• _DATA IN THIS EXERCISE_:
════════════════════
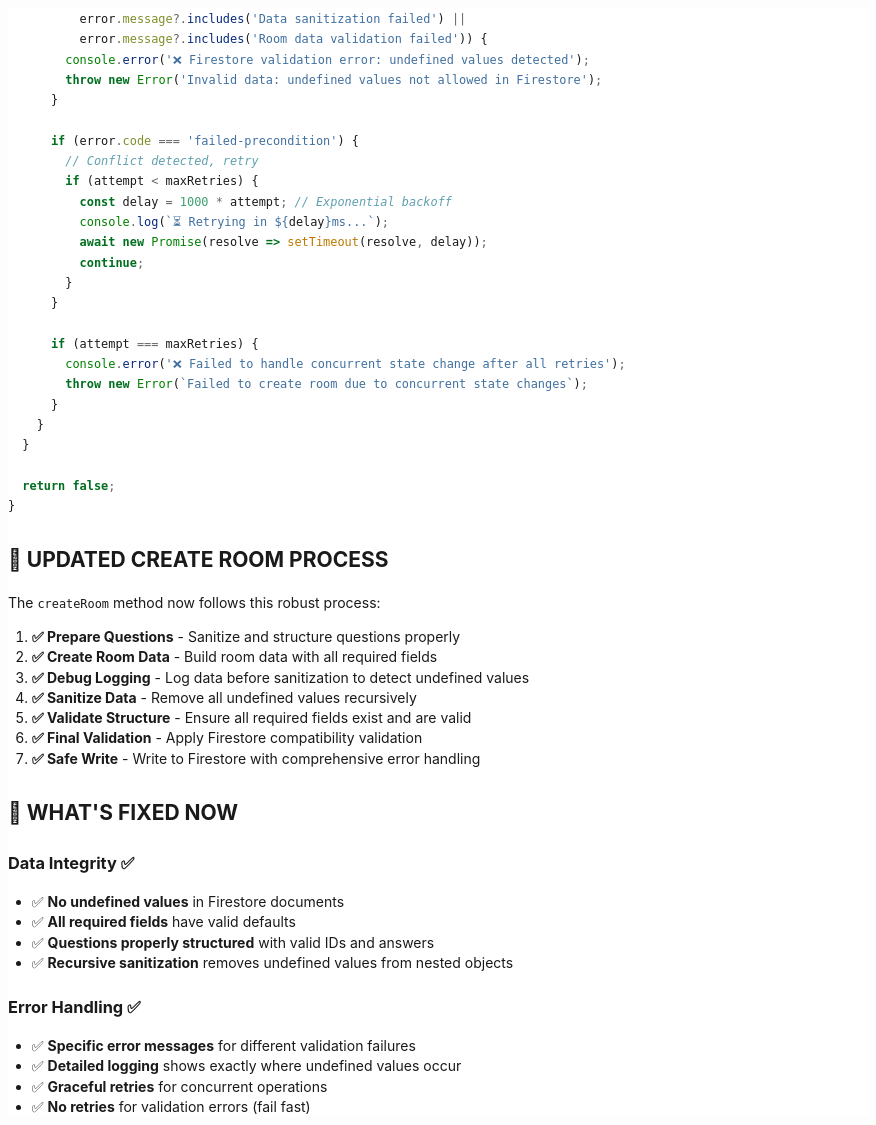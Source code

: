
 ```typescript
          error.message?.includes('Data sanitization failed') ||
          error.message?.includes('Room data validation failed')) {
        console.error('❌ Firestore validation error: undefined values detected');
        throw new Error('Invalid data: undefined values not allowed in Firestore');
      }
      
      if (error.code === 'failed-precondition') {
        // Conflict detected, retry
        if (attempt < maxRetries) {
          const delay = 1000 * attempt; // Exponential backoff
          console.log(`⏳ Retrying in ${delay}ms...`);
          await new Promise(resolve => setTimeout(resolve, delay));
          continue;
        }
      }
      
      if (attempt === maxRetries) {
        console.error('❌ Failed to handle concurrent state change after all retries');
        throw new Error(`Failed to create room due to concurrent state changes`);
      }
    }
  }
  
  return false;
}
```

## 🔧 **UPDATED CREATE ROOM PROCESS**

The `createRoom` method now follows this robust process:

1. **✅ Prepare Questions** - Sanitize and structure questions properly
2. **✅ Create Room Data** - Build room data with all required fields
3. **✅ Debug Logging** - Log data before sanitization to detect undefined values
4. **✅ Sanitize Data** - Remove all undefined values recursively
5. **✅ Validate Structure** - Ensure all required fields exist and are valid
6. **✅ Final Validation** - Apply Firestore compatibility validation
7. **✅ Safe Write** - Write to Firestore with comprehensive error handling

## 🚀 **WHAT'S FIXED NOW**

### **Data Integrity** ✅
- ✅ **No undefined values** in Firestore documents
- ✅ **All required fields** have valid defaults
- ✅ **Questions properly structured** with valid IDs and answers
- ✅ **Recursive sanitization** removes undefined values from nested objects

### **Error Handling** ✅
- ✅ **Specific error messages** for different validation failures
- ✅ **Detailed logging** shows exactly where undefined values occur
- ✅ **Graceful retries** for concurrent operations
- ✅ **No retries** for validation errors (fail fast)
════════════════════
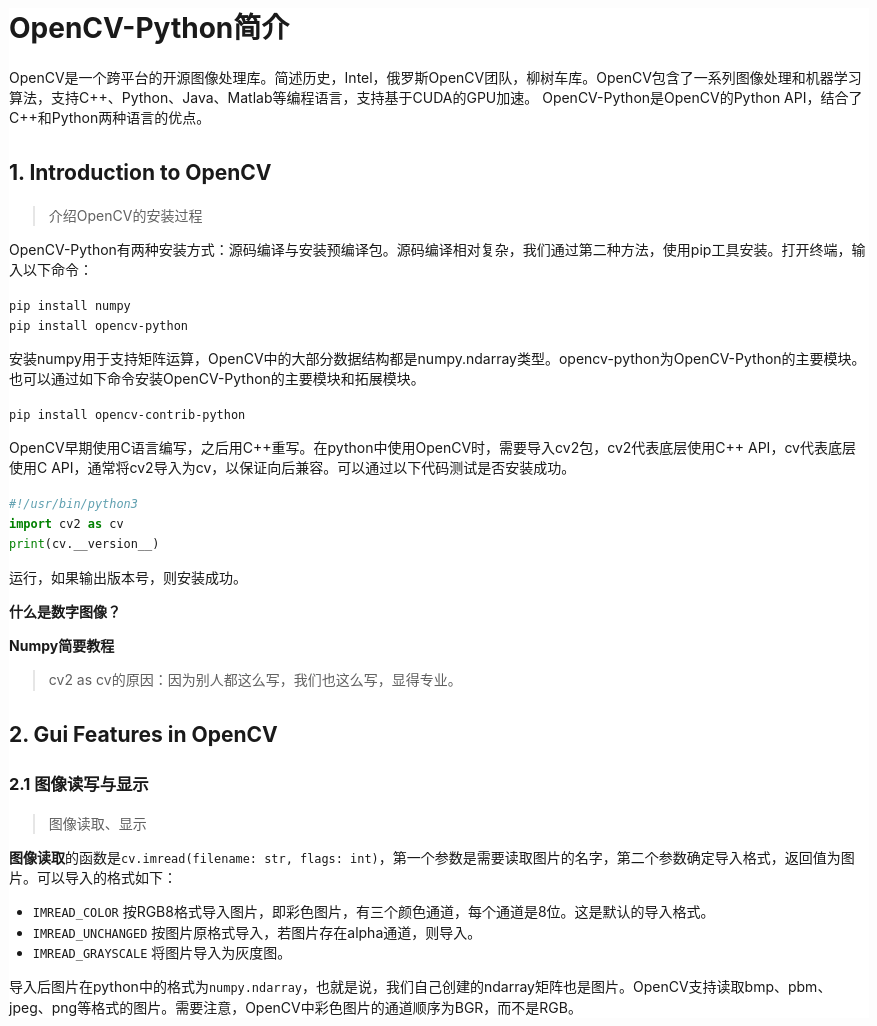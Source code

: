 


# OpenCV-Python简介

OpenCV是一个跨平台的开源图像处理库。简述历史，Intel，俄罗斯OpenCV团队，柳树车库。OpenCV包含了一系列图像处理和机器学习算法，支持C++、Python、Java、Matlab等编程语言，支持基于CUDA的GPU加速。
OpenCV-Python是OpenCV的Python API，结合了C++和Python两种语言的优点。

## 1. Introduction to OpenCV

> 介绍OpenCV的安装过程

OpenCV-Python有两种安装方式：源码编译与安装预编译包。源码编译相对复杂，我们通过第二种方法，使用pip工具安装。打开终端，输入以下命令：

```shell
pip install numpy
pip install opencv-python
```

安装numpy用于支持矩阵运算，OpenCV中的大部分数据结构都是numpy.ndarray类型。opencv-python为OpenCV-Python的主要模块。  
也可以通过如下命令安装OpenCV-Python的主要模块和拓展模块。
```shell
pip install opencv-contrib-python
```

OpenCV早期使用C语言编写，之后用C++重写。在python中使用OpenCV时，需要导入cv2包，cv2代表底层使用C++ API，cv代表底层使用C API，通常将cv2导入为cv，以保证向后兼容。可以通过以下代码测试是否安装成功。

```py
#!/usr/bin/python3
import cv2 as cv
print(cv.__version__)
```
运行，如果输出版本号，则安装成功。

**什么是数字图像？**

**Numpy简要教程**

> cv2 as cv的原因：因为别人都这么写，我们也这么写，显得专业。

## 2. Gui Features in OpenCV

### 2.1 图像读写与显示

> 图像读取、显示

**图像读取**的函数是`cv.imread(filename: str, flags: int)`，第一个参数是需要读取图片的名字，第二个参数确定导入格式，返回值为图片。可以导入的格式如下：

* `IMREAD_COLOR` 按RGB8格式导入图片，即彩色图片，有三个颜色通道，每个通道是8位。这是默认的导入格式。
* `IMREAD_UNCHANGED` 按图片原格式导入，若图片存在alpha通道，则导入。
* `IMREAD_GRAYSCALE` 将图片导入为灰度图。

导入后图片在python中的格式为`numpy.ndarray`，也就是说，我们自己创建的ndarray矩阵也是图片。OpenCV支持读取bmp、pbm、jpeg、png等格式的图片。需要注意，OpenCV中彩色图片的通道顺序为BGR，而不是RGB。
════════════════════
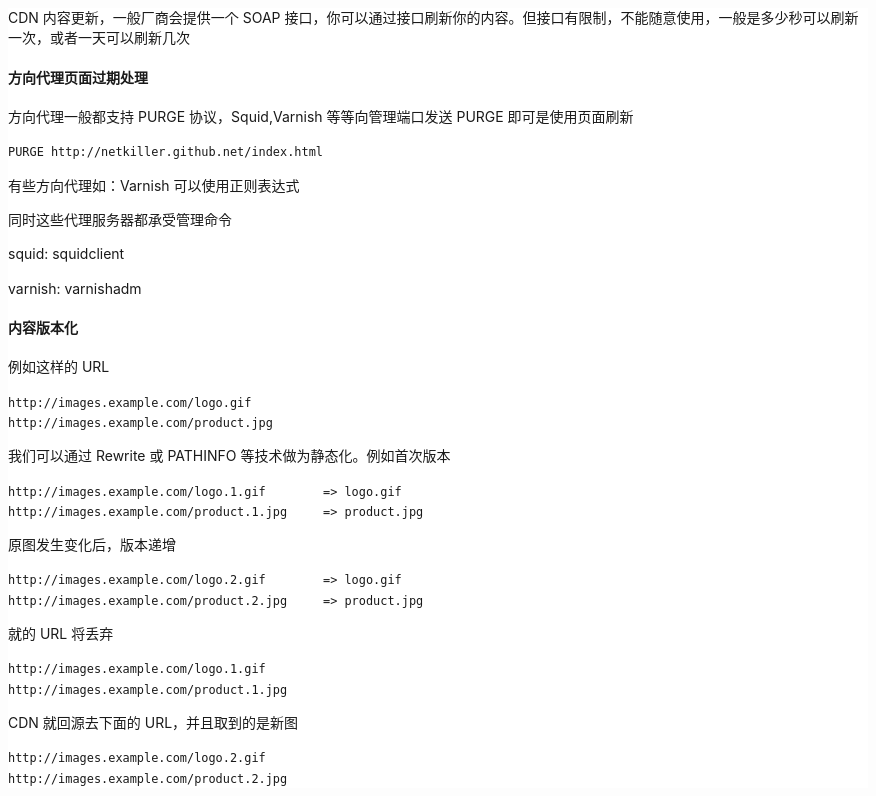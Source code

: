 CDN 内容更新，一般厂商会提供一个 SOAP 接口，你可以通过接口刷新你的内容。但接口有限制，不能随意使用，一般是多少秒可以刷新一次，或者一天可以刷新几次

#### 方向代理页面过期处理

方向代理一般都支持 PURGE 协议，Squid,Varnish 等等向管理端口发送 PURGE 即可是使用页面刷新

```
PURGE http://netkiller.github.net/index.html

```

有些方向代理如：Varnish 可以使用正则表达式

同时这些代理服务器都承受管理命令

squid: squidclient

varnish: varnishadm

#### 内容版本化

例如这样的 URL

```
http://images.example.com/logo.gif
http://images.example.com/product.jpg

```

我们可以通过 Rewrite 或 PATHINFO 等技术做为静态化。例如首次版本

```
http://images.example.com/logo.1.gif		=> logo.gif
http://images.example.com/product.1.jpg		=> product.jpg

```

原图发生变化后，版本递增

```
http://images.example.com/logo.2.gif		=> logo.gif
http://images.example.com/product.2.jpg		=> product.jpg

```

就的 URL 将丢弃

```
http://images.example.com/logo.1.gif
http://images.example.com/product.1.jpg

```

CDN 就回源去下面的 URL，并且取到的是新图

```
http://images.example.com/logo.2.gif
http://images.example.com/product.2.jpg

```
════════════════════
• _DIRECTIONS FOR THIS TASK_: Your answer is a single number: the count of lines in the records holding the string "console".

• _TASK ANSWER_: 3